Data excerpts:
:::

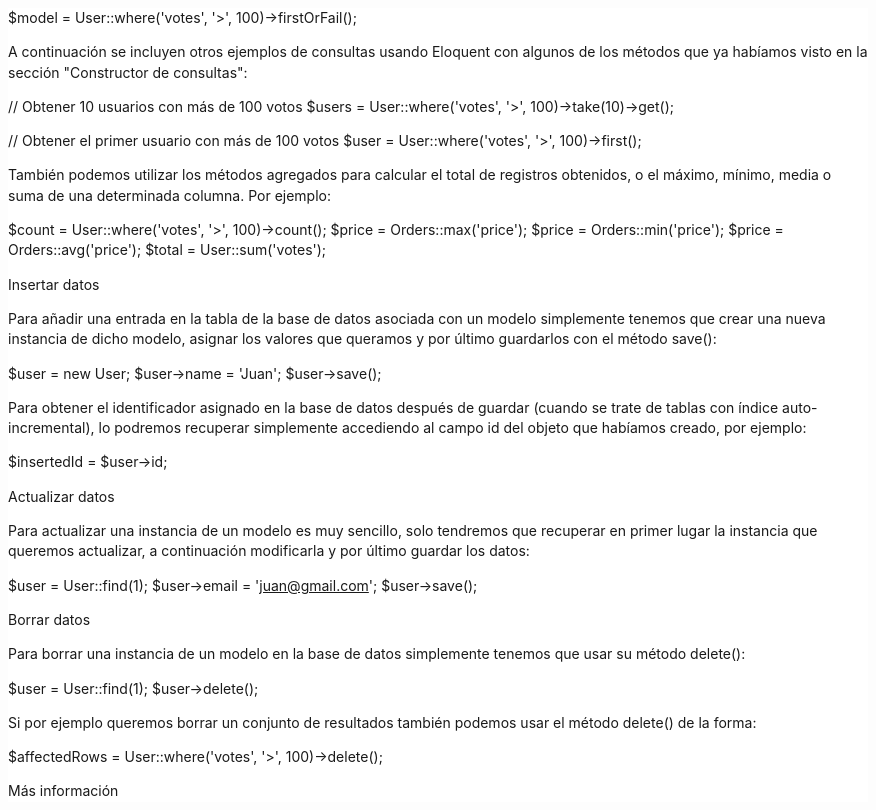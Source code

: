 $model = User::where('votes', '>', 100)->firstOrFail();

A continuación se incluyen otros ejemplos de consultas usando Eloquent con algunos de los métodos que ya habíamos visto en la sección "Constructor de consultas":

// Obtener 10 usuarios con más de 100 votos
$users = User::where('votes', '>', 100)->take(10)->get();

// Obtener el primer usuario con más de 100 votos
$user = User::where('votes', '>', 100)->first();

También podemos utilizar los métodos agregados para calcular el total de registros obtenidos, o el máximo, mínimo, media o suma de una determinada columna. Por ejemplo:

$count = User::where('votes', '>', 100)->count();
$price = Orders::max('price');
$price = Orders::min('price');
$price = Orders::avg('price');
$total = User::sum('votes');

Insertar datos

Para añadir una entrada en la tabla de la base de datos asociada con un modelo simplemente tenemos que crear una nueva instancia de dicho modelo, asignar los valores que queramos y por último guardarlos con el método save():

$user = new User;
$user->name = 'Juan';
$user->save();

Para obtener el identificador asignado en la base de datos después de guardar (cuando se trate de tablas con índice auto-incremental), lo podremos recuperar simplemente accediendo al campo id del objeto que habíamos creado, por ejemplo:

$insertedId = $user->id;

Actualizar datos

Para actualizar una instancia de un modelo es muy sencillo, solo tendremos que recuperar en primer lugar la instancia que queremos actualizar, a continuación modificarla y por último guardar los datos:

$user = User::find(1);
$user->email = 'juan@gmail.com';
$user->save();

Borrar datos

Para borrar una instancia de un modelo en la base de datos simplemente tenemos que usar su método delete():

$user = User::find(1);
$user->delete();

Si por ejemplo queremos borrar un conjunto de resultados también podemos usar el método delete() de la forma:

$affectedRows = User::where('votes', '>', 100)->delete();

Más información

:::

Action item:
Each line above where the word "total" occurs should be copied out.

Exercise result:
También podemos utilizar los métodos agregados para calcular el total de registros obtenidos, o el máximo, mínimo, media o suma de una determinada columna. Por ejemplo:
$total = User::sum('votes');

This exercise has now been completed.